Abstract:
Data path synthesis is still regarded by researchers as one of the hardest problems in high level
synthesis, the process of transforming a hardware descriptive language model, which
describes the behavior of a given design to an actual register-transfer level or structural
design. Despite the progress that has been achieved in this field of research, there is still an
inevitable necessity for new techniques that achieve better area, timing, and power results
for this NP-hard problem. In contrast with previous approaches which divide the high-level
synthesis problem into sub-tasks and optimize each task independently in an attempt to
reduce its complexity, this work proposes a novel technique using the ant colony
optimization, which respects this division but establishes efficient communication between
these different interdependent tasks.
Substantial modifications are added to the ant colony optimization, most importantly a
perturbation factor allowing the ants to visit previously unexplored solutions due to the
nature of the binding problem. To test the efficiency of the proposed technique, specific
resource bags were designed for a large set of benchmarks of different complexities.

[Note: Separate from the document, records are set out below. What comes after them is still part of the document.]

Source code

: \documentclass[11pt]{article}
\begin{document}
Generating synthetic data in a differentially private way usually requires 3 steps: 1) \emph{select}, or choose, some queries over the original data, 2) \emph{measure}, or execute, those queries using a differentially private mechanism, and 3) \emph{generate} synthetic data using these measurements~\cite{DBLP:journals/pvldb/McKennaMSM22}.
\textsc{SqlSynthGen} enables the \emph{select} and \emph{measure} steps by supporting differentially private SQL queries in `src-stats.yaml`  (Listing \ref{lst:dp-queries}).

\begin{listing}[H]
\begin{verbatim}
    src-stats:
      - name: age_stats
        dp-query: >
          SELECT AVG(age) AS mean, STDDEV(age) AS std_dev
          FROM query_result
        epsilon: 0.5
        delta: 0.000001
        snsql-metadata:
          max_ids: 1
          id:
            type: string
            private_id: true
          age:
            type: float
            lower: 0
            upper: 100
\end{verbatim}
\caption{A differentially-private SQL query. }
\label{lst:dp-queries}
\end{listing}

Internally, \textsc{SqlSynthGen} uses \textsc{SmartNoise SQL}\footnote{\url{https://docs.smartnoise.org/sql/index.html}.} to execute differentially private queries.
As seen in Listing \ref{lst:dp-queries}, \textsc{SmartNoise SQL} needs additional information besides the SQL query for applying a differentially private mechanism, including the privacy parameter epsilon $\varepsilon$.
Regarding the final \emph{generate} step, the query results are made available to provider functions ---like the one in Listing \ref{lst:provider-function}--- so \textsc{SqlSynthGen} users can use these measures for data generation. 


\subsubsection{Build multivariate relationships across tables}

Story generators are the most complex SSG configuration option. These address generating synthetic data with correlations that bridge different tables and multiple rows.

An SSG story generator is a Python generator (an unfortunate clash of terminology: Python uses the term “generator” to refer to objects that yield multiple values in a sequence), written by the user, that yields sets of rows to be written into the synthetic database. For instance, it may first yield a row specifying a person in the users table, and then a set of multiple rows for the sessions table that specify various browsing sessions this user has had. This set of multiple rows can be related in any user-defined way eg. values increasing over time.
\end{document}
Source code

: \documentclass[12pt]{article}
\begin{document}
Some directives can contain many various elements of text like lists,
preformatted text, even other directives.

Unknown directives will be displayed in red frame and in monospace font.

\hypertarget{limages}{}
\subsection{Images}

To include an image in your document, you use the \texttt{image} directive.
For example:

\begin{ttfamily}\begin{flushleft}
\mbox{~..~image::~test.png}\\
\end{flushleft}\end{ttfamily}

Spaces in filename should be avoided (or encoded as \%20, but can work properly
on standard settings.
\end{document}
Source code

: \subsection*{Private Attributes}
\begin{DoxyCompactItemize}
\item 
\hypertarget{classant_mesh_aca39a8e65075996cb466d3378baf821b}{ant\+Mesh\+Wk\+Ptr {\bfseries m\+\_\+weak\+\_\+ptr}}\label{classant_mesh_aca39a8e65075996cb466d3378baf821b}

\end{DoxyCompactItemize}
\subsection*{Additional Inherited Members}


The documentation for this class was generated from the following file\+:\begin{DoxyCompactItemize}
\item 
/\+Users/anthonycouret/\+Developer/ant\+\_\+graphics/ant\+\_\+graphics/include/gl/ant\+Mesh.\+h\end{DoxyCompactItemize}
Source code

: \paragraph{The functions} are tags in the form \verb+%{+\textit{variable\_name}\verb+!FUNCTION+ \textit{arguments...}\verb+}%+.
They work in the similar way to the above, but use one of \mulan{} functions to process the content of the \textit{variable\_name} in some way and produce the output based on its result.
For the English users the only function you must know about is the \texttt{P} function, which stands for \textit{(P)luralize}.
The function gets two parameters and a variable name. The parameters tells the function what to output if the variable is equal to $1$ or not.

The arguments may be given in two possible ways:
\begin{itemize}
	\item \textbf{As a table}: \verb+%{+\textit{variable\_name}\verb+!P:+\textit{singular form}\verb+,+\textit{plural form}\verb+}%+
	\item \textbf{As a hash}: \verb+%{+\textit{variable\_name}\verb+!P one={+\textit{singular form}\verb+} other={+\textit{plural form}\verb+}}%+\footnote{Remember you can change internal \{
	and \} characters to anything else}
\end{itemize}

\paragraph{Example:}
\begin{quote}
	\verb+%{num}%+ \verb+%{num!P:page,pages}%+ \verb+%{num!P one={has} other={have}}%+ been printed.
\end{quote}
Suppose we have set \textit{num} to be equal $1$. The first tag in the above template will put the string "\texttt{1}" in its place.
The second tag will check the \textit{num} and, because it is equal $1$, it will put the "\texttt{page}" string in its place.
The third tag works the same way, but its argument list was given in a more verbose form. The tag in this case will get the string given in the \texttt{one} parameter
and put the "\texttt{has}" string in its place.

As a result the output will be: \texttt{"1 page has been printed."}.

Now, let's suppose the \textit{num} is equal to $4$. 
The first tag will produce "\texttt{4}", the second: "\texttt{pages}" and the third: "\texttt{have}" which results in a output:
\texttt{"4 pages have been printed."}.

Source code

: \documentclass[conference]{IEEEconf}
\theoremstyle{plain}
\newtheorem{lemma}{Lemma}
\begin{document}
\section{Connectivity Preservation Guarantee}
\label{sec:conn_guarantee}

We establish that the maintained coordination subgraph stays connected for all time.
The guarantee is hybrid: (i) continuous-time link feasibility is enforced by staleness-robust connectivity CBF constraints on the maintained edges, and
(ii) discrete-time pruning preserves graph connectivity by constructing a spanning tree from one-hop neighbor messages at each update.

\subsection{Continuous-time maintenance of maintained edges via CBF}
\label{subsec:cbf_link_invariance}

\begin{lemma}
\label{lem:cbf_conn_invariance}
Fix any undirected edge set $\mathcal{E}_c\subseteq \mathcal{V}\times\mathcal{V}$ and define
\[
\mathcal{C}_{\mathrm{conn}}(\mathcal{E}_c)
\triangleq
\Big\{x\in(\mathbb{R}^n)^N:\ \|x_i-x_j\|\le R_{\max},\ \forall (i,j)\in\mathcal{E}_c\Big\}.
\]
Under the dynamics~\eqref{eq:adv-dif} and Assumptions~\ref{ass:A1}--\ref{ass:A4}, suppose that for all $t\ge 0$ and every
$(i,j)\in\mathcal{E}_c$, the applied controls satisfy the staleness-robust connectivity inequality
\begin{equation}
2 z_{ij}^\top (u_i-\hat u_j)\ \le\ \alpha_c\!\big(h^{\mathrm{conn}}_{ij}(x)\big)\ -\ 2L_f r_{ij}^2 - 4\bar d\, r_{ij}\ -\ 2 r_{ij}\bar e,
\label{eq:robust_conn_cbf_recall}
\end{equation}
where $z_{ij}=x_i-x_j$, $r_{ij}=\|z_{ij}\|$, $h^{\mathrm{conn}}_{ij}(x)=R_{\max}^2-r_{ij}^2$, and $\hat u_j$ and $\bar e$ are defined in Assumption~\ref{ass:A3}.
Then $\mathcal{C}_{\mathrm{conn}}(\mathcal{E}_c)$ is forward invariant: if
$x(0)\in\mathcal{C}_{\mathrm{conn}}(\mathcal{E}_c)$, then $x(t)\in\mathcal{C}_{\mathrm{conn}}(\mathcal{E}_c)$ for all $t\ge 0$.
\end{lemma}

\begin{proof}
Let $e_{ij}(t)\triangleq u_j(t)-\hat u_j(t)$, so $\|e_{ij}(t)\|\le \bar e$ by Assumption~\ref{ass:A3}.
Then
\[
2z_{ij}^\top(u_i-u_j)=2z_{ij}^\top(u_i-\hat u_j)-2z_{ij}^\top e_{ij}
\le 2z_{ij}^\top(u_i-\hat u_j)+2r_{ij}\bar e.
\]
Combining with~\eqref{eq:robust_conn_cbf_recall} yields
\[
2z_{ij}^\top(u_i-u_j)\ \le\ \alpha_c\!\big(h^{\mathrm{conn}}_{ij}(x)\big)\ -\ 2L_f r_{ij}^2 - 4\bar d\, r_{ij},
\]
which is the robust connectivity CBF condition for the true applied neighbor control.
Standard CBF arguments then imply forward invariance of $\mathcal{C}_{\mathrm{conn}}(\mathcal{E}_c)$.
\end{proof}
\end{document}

The
proposed approach yielded an overall average of 6.8% improvement in area for all tested
benchmarks and allows an easy transition to a parallel programming paradigm which
benefits from the concept of parallel agents present in the ant colony optimization. The
parallel execution makes the proposed technique an appealing solution, easily mappable to
and well-suited for the omnipresent multi-core and multi-processing computing platforms.
A parallel implementation using message passing in java was developed to prove the
effectiveness of the proposed parallel model. Rigorous testing of this model on an 8-core
machine, showed more than eighty four percent utilization of the parallel environment
allowing the proposed technique to run 6.7 times faster than the single-threaded approach.